**WHAT THE EXERCISE ASKS**
Lines containing the word "single" are to be copied from the data below.

Dataset excerpts:

++++++

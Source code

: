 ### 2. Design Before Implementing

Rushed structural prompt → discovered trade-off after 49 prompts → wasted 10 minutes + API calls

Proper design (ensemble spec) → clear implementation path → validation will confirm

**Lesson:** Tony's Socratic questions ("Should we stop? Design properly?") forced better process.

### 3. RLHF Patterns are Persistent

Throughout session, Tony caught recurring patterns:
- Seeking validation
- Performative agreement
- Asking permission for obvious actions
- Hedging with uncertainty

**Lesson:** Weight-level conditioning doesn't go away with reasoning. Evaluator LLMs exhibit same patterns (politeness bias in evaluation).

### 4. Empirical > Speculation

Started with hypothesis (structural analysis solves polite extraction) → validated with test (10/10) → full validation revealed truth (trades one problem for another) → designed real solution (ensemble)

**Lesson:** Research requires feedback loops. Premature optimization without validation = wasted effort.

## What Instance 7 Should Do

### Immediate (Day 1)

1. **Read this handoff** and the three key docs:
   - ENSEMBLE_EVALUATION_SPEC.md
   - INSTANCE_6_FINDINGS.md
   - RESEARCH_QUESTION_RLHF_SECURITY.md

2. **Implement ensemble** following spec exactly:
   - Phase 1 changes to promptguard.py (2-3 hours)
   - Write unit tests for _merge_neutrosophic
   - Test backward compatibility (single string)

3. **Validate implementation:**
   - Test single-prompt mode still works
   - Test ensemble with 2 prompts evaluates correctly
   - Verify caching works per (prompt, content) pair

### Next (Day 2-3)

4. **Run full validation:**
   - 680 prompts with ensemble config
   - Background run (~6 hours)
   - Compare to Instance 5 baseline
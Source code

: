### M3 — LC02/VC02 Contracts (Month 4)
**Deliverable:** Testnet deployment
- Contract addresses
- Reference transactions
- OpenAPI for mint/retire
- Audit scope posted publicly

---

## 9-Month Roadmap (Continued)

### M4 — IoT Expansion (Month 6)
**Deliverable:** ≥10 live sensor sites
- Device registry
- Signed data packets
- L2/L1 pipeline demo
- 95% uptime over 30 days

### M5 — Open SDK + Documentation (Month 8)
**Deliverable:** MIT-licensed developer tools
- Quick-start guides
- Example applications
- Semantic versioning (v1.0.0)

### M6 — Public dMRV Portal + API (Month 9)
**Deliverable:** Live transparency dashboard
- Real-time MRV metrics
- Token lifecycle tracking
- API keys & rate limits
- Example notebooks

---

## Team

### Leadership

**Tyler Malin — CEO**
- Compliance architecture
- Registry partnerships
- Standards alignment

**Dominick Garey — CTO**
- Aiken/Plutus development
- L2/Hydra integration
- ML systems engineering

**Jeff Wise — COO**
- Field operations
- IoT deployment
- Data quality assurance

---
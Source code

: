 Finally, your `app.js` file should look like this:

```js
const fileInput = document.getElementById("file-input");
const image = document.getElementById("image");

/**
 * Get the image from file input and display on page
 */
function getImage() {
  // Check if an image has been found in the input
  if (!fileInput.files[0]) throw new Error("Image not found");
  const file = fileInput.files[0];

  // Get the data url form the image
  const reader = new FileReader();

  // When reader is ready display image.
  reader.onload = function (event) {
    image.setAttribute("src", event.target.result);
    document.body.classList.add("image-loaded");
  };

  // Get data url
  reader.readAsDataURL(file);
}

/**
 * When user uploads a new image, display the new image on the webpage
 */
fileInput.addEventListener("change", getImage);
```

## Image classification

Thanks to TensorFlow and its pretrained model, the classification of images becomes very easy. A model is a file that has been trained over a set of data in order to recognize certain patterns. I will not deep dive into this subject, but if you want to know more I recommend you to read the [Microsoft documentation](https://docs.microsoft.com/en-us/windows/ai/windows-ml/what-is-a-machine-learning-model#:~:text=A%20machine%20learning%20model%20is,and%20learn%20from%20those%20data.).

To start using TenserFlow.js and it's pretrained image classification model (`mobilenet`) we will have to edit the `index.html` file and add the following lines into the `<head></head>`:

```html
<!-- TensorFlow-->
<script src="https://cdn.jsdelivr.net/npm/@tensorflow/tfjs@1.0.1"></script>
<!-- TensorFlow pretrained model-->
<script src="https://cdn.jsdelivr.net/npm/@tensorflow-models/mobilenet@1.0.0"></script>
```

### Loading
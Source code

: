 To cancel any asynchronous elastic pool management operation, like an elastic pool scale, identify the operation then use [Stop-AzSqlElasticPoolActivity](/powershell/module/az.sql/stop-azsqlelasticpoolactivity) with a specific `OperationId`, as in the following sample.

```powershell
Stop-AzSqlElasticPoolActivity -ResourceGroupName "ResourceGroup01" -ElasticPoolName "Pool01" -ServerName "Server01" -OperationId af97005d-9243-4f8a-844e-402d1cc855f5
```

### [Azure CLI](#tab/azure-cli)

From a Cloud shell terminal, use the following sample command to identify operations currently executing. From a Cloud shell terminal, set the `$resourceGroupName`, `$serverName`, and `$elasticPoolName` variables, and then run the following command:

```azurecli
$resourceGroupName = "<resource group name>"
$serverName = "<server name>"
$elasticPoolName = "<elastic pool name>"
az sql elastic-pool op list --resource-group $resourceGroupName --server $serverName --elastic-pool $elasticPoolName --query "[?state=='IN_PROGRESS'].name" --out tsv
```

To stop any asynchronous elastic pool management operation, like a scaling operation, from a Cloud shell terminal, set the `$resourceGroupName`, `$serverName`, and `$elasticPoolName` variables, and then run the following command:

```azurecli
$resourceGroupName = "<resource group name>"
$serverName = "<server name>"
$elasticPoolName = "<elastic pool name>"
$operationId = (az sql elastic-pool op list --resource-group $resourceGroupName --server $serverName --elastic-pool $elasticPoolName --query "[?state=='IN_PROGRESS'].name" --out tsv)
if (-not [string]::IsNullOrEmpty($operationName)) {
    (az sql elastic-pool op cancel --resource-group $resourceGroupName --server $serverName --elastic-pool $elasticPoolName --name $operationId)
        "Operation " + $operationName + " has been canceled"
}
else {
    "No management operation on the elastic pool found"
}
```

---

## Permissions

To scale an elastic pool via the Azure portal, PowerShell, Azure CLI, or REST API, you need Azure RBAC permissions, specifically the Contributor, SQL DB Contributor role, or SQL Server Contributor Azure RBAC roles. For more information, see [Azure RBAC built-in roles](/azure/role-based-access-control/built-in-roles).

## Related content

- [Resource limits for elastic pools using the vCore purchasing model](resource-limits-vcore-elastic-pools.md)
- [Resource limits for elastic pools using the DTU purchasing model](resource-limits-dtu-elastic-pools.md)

++++++

**WRITTEN SOLUTION**
   - Test backward compatibility (single string)
   - Test single-prompt mode still works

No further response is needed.